» **PROMPT**
In the material below, the lines from the one containing "Method | Type" through the one containing "static function __topicNameComparatorInstance__() <br>" are to be given again exactly, ends included, and no others.

» **SOURCE DATA**

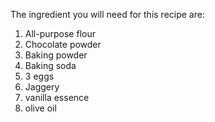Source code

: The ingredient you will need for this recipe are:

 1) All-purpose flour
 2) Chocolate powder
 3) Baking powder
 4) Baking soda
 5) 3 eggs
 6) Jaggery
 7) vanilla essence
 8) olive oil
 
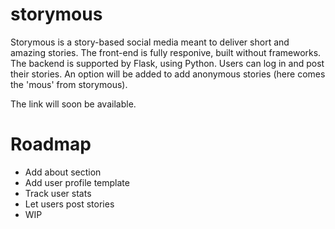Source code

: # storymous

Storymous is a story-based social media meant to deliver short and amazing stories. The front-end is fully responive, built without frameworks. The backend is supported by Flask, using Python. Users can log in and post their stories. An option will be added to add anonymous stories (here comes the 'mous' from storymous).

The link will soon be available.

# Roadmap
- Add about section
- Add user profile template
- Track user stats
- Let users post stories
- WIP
...
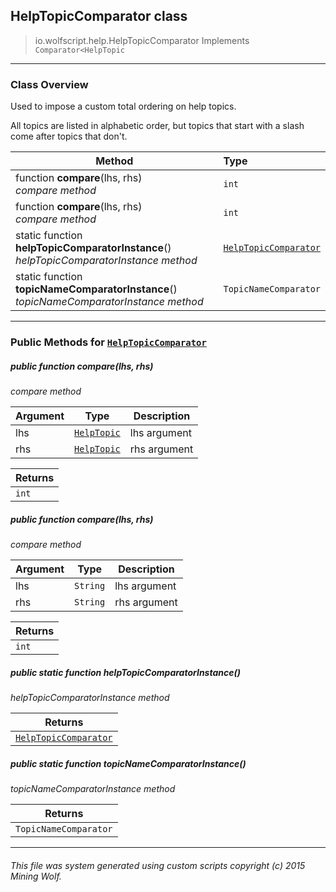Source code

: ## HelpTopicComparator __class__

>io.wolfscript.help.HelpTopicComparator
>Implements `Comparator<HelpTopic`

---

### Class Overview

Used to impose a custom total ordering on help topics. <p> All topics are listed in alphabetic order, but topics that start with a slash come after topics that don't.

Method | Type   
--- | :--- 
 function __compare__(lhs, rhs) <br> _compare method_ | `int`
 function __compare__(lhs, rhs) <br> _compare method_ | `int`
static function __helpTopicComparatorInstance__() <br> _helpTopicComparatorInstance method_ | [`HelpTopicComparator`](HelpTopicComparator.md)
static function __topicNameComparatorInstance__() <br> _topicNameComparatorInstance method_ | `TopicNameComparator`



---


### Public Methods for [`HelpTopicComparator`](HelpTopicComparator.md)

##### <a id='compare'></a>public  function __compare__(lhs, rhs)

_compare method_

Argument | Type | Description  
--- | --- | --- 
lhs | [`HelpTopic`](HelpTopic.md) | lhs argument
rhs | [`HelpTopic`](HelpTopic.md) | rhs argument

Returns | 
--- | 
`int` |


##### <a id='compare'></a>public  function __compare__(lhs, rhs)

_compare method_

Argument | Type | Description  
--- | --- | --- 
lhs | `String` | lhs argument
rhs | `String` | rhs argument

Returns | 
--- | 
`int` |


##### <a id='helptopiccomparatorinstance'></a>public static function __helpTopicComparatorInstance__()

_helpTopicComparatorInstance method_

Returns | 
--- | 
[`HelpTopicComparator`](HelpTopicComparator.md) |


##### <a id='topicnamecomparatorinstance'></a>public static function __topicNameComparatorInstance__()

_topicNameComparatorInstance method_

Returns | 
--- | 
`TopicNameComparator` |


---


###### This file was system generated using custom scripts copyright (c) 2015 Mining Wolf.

» **RESPONSE FOR THIS EXERCISE**
Method | Type   
--- | :--- 
 function __compare__(lhs, rhs) <br> _compare method_ | `int`
 function __compare__(lhs, rhs) <br> _compare method_ | `int`
static function __helpTopicComparatorInstance__() <br> _helpTopicComparatorInstance method_ | [`HelpTopicComparator`](HelpTopicComparator.md)
static function __topicNameComparatorInstance__() <br> _topicNameComparatorInstance method_ | `TopicNameComparator`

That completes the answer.